+++ Supplied data +++

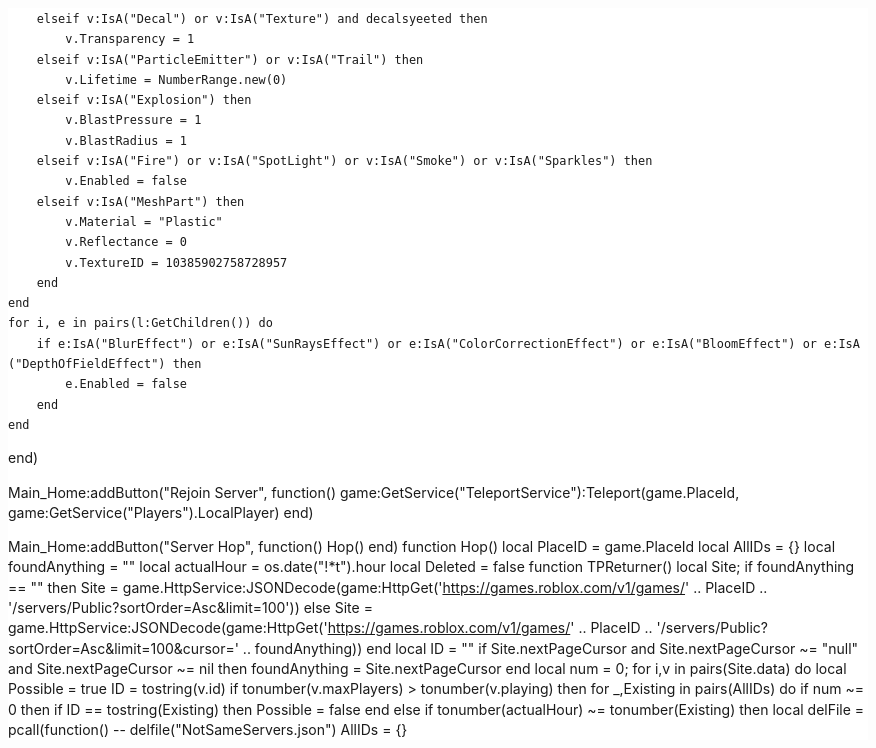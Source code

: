         elseif v:IsA("Decal") or v:IsA("Texture") and decalsyeeted then
            v.Transparency = 1
        elseif v:IsA("ParticleEmitter") or v:IsA("Trail") then
            v.Lifetime = NumberRange.new(0)
        elseif v:IsA("Explosion") then
            v.BlastPressure = 1
            v.BlastRadius = 1
        elseif v:IsA("Fire") or v:IsA("SpotLight") or v:IsA("Smoke") or v:IsA("Sparkles") then
            v.Enabled = false
        elseif v:IsA("MeshPart") then
            v.Material = "Plastic"
            v.Reflectance = 0
            v.TextureID = 10385902758728957
        end
    end
    for i, e in pairs(l:GetChildren()) do
        if e:IsA("BlurEffect") or e:IsA("SunRaysEffect") or e:IsA("ColorCorrectionEffect") or e:IsA("BloomEffect") or e:IsA("DepthOfFieldEffect") then
            e.Enabled = false
        end
    end
end)

Main_Home:addButton("Rejoin Server", function()
    game:GetService("TeleportService"):Teleport(game.PlaceId, game:GetService("Players").LocalPlayer)
end)

Main_Home:addButton("Server Hop", function()
    Hop()
end)
function Hop()
    local PlaceID = game.PlaceId
    local AllIDs = {}
    local foundAnything = ""
    local actualHour = os.date("!*t").hour
    local Deleted = false
    function TPReturner()
        local Site;
        if foundAnything == "" then
            Site = game.HttpService:JSONDecode(game:HttpGet('https://games.roblox.com/v1/games/' .. PlaceID .. '/servers/Public?sortOrder=Asc&limit=100'))
        else
            Site = game.HttpService:JSONDecode(game:HttpGet('https://games.roblox.com/v1/games/' .. PlaceID .. '/servers/Public?sortOrder=Asc&limit=100&cursor=' .. foundAnything))
        end
        local ID = ""
        if Site.nextPageCursor and Site.nextPageCursor ~= "null" and Site.nextPageCursor ~= nil then
            foundAnything = Site.nextPageCursor
        end
        local num = 0;
        for i,v in pairs(Site.data) do
            local Possible = true
            ID = tostring(v.id)
            if tonumber(v.maxPlayers) > tonumber(v.playing) then
                for _,Existing in pairs(AllIDs) do
                    if num ~= 0 then
                        if ID == tostring(Existing) then
                            Possible = false
                        end
                    else
                        if tonumber(actualHour) ~= tonumber(Existing) then
                            local delFile = pcall(function()
                                -- delfile("NotSameServers.json")
                                AllIDs = {}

+++

If a record holds a picture, skip the picture and write out everything else exactly.

Source code

:         elseif v:IsA("Decal") or v:IsA("Texture") and decalsyeeted then
            v.Transparency = 1
        elseif v:IsA("ParticleEmitter") or v:IsA("Trail") then
            v.Lifetime = NumberRange.new(0)
        elseif v:IsA("Explosion") then
            v.BlastPressure = 1
            v.BlastRadius = 1
        elseif v:IsA("Fire") or v:IsA("SpotLight") or v:IsA("Smoke") or v:IsA("Sparkles") then
            v.Enabled = false
        elseif v:IsA("MeshPart") then
            v.Material = "Plastic"
            v.Reflectance = 0
            v.TextureID = 10385902758728957
        end
    end
    for i, e in pairs(l:GetChildren()) do
        if e:IsA("BlurEffect") or e:IsA("SunRaysEffect") or e:IsA("ColorCorrectionEffect") or e:IsA("BloomEffect") or e:IsA("DepthOfFieldEffect") then
            e.Enabled = false
        end
    end
end)

Main_Home:addButton("Rejoin Server", function()
    game:GetService("TeleportService"):Teleport(game.PlaceId, game:GetService("Players").LocalPlayer)
end)

Main_Home:addButton("Server Hop", function()
    Hop()
end)
function Hop()
    local PlaceID = game.PlaceId
    local AllIDs = {}
    local foundAnything = ""
    local actualHour = os.date("!*t").hour
    local Deleted = false
    function TPReturner()
        local Site;
        if foundAnything == "" then
            Site = game.HttpService:JSONDecode(game:HttpGet('https://games.roblox.com/v1/games/' .. PlaceID .. '/servers/Public?sortOrder=Asc&limit=100'))
        else
            Site = game.HttpService:JSONDecode(game:HttpGet('https://games.roblox.com/v1/games/' .. PlaceID .. '/servers/Public?sortOrder=Asc&limit=100&cursor=' .. foundAnything))
        end
        local ID = ""
        if Site.nextPageCursor and Site.nextPageCursor ~= "null" and Site.nextPageCursor ~= nil then
            foundAnything = Site.nextPageCursor
        end
        local num = 0;
        for i,v in pairs(Site.data) do
            local Possible = true
            ID = tostring(v.id)
            if tonumber(v.maxPlayers) > tonumber(v.playing) then
                for _,Existing in pairs(AllIDs) do
                    if num ~= 0 then
                        if ID == tostring(Existing) then
                            Possible = false
                        end
                    else
                        if tonumber(actualHour) ~= tonumber(Existing) then
                            local delFile = pcall(function()
                                -- delfile("NotSameServers.json")
                                AllIDs = {}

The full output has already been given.